(Plain-text document sources)
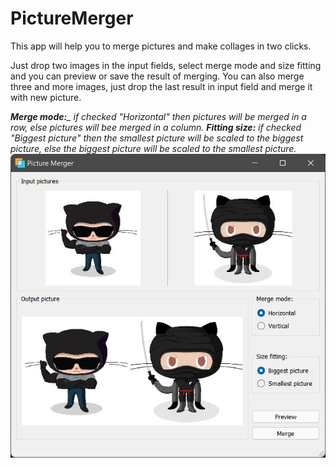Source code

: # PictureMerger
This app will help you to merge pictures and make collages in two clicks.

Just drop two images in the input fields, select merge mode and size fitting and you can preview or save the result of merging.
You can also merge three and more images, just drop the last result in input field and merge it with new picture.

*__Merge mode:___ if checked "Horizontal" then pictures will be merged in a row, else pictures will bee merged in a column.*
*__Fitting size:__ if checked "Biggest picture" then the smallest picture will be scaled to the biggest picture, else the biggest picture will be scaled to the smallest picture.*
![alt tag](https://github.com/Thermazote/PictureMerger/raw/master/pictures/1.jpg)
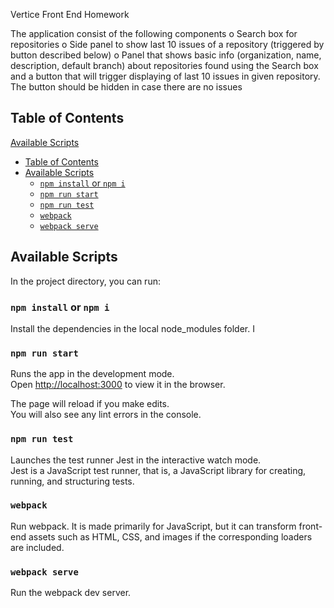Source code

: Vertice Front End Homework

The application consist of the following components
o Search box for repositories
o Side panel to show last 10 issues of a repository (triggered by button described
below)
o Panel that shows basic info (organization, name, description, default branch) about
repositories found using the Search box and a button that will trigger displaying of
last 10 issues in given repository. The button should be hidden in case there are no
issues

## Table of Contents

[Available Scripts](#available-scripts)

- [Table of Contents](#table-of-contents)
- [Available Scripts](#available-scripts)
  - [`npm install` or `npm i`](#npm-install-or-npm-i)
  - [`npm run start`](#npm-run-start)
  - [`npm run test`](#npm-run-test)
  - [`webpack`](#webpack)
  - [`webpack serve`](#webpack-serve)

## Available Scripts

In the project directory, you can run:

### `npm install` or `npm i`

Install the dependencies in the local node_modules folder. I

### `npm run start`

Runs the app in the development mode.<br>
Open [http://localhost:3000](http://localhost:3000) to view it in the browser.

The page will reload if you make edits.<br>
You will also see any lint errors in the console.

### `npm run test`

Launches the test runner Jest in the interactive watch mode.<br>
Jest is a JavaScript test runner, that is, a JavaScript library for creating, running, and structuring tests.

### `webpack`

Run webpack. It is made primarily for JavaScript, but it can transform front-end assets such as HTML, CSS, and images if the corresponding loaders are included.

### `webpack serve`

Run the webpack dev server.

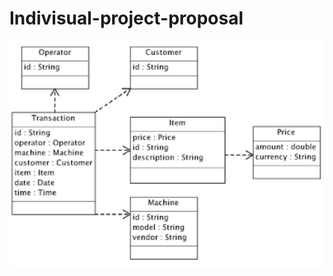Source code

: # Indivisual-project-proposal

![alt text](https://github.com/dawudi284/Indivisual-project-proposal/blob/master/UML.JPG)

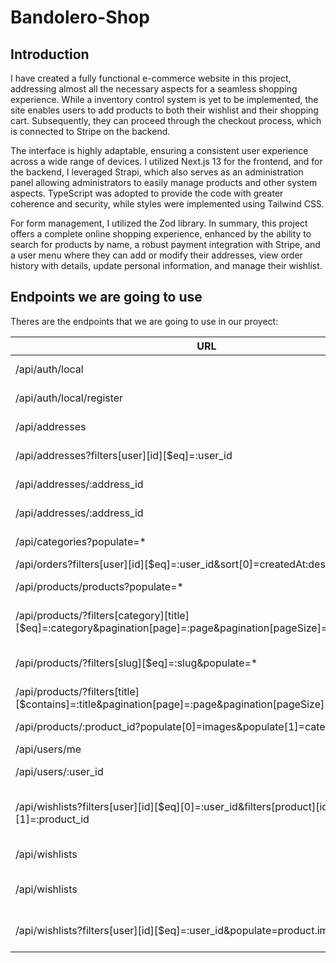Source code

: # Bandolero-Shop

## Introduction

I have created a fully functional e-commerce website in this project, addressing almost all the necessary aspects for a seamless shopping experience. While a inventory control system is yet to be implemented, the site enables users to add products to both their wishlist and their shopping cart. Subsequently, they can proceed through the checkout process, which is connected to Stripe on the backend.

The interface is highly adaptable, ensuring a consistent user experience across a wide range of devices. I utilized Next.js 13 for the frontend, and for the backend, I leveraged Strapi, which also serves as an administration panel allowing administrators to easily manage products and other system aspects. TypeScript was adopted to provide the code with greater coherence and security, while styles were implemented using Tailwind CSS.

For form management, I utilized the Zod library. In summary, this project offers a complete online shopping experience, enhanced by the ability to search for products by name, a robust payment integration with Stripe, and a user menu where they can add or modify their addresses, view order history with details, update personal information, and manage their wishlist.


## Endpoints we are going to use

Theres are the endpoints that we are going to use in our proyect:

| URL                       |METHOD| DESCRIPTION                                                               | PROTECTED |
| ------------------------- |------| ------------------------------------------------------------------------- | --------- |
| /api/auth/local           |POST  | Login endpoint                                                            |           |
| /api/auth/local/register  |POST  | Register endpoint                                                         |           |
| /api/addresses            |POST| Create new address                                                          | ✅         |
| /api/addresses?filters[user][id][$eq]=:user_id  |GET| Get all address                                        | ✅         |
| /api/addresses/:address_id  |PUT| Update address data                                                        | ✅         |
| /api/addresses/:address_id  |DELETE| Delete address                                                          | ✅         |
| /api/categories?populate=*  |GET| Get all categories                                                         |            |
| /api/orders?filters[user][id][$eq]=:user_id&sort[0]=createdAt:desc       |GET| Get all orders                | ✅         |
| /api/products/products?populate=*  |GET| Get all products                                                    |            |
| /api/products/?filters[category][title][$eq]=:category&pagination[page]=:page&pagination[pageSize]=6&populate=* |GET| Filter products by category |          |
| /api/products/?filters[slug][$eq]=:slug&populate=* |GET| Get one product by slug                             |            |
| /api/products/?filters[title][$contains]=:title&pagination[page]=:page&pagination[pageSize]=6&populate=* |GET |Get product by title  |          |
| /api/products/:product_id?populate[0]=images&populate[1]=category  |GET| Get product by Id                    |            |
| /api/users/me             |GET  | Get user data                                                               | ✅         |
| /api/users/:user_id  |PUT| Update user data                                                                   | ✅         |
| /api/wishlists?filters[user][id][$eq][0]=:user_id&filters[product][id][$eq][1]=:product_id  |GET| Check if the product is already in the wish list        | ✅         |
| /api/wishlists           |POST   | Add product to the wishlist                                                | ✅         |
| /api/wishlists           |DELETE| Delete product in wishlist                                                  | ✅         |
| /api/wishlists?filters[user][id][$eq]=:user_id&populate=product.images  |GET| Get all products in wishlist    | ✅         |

— EXERCISE DESCRIPTION —
Among the entries, find each line that includes the string "input" and copy it.

— EXERCISE ANSWER —
Just drop two images in the input fields, select merge mode and size fitting and you can preview or save the result of merging.
You can also merge three and more images, just drop the last result in input field and merge it with new picture.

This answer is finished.